In the proposal, I made the point that educating individual programmers (not
LLVM developers) was unreasonable as most programmers will not care about
security. The proposed approach was to convince LLVM maintainers that the
mitigations are reasonable, turning them on by default and thereby protecting
the general set of programmers. Reaching out to LLVM maintainers happens at LLVM
developer meetings which I proposed to attend.
Orthogonally, the benefit of sanitizers can be emphasized by providing features
that help programmers during software development. Tutorials and testing
platforms will educate programmers and show them how to use these sanitizers to
test their code, thereby increasing security and making them more resilient
against attacks.
Overall, I'm a little disappointed at the reviews. The reviewers primarily
focused on industry collaboration and commercialization, increasing the security
of open-source products, to programmers, and, through indirection, to all
software products compiled by LLVM seems to be out of scope for an NSF SaTC
transition to practice proposal.
Let me add as a disclaimer that the NSF reviews are generally good, insightful,
and deep. The reviewers generally do a great job and the merit based review,
while harsh, provides a fair evaluation of the submitted proposals. A challenge
for these panels is the alignment and calibration across panels as the dynamic
can vastly differ from one panel to another. And, unfortunately, some reviews
are sub par. What made me a little sad is that this was the second NSF proposal
that was rejected with two very short reviews. I'll include one in it's full
length:
A strength is this proposal focuses on mitigations of Control Flow Hijacking
from C or C++ code bases which addresses an area that is vulnerable for many
current attack vectors. A further strength is the proposed further development
of a testing environment using open source.

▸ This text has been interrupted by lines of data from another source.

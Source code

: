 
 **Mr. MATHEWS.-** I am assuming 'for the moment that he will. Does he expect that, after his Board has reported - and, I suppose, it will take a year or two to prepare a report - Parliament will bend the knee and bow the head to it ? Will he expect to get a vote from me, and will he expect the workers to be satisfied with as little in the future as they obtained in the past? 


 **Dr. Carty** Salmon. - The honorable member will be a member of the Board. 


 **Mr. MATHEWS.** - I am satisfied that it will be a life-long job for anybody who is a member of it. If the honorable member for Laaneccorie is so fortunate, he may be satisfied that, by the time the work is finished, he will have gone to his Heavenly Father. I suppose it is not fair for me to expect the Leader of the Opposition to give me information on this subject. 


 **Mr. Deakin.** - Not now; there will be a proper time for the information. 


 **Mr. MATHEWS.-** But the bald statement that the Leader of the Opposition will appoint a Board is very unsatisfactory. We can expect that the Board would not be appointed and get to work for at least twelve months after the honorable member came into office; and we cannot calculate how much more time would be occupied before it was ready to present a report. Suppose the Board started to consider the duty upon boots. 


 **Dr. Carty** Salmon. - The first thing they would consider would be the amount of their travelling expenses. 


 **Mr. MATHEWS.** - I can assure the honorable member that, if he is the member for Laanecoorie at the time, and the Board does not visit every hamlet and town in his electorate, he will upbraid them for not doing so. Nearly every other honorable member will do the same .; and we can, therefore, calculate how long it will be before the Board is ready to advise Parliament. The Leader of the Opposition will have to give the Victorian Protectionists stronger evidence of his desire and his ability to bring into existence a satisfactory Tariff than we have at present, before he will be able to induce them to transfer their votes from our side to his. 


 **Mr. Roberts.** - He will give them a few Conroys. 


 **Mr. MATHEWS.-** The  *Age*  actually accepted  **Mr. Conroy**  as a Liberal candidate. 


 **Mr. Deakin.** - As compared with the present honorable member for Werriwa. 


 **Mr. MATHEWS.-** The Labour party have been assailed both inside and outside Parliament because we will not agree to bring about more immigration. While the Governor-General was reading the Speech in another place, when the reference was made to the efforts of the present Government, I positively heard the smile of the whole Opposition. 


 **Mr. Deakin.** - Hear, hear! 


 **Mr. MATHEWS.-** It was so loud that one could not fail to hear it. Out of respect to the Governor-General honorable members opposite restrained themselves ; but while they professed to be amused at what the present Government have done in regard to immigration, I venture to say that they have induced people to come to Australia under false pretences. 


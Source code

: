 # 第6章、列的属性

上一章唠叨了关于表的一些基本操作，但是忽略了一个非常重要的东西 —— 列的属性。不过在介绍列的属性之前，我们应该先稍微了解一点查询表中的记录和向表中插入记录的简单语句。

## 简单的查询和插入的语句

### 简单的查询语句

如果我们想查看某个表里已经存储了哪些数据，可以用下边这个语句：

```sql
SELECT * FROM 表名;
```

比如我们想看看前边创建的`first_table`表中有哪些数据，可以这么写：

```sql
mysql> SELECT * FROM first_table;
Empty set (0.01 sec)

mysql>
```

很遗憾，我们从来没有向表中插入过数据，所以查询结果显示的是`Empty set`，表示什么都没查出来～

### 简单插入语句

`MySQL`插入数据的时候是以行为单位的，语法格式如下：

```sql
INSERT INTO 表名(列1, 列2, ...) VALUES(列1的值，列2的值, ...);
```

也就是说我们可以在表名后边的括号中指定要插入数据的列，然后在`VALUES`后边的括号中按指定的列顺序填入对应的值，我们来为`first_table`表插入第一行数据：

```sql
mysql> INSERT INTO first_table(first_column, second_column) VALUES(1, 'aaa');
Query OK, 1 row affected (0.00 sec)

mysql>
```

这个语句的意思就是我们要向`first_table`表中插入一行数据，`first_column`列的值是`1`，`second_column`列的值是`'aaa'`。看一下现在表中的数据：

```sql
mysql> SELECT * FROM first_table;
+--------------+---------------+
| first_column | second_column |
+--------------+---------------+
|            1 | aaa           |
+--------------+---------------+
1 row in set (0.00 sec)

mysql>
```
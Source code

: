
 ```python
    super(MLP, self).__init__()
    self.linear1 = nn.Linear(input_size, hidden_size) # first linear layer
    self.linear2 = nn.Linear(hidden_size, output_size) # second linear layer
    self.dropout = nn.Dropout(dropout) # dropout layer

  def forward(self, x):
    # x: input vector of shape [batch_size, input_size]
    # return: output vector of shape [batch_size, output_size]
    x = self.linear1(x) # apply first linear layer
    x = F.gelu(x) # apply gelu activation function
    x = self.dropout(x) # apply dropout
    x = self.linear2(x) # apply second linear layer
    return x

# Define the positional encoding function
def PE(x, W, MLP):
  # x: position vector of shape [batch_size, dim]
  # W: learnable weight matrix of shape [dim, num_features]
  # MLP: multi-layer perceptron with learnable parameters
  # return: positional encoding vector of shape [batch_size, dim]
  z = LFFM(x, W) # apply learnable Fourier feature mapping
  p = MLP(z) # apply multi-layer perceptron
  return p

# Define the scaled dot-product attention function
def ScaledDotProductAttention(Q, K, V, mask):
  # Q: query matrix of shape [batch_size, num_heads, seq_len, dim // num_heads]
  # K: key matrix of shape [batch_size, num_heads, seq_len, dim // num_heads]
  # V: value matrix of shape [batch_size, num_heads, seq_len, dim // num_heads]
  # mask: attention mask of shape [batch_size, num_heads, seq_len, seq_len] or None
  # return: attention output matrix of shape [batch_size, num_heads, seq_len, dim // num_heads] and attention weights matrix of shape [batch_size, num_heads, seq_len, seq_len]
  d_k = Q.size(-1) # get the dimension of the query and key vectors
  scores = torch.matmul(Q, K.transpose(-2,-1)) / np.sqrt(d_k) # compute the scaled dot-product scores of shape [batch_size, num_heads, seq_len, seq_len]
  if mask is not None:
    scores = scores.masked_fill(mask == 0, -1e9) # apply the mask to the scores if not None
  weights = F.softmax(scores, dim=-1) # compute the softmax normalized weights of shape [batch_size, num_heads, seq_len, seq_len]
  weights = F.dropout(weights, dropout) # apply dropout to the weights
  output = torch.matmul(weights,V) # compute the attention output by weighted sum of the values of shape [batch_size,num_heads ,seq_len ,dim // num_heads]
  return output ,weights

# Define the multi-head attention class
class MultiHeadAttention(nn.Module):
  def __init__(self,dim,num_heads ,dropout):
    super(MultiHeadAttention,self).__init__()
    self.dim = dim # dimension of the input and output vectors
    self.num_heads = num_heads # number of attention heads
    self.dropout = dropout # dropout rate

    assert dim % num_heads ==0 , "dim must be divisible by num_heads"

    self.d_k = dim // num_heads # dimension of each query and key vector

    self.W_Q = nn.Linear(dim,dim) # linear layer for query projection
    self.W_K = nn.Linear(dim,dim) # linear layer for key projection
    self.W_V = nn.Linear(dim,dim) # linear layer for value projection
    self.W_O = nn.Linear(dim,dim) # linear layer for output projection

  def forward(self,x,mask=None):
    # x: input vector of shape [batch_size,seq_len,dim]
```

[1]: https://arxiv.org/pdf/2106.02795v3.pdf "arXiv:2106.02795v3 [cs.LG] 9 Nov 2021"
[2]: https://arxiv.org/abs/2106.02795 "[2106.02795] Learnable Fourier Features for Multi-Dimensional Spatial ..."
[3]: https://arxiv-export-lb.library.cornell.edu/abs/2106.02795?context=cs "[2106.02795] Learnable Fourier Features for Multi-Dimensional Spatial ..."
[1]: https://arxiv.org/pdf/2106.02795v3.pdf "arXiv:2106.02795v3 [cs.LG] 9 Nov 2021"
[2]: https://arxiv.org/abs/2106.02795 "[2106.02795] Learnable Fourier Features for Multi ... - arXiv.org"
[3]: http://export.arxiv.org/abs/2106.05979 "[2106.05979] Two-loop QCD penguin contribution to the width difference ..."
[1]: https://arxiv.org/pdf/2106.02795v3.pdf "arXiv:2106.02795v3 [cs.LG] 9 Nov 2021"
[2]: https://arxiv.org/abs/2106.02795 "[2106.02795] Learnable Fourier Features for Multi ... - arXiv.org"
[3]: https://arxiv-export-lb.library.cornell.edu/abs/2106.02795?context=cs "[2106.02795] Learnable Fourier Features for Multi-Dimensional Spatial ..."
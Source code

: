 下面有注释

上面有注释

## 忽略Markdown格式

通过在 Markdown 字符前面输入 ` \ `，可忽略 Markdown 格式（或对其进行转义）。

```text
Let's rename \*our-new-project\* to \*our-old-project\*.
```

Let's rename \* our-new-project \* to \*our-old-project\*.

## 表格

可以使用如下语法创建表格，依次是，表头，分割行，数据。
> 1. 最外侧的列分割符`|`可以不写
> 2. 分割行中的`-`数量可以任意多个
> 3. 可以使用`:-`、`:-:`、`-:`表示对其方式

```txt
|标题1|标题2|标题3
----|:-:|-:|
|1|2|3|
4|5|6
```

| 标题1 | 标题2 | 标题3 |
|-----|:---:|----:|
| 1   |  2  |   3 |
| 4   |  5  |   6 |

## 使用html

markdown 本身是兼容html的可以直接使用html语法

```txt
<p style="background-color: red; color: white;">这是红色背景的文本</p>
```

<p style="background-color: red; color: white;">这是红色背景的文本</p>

A strength is that this proposal envisions regular outreach with developer and
compiler communities. A related weakness is a lack of concrete plans for
outreach other than for one international hacker conference. The outreach plan
would benefit from some re-thinking.
Very specifically deals with practices that can easily be taught in
universities. The team may want to explore if there are any synergies with the
Software Assurance Marketplace https://continuousassurance.org.
This reviews has very little useful information. If I received such a review at
a conference, I'd complain. I've had several such NSF reviews. Having served on
NSF panels myself and serving on lots of program committees, seeing such reviews
makes me a little sad. Reviewing is part of the academic job profile. If you are
not interested (or able due to other constraints) to do a good job, then
decline. But this discussion should be the topic of another blog post.
In the spirit of sharing negative results, I figured that this rejection would
be a good example. I thought that the idea, enabling broad usage of academic
sanitizers and mitigations, was a great fit for the NSF SaTC TTP as it will
increase the security guarantees of our systems at large, indirectly by
protecting software compiled with the updated compiler.
The lesson I learned from this TTP proposal is to explicitly state my
assumptions. For example, upstreaming into LLVM is a significant achievement
that indirectly allows all programmers to profit from new default defense
mechanisms. Another point is to clarify the use of open-source software and the
development practices used for open-source software. I'll also have to clarify
differences between academic conferences where new research is discussed,
developer conferences where new features such as sanitizers or mitigations are
discussed, and hacker conferences where applied usage of these tools is
discussed. NSF draws reviewers from different areas and not everyone will be
familiar with these different nuances and terms.
As always, please let me know comments, thoughts, and concerns. I'm always happy
to share proposals (both funded and unfunded) given reasonable requests.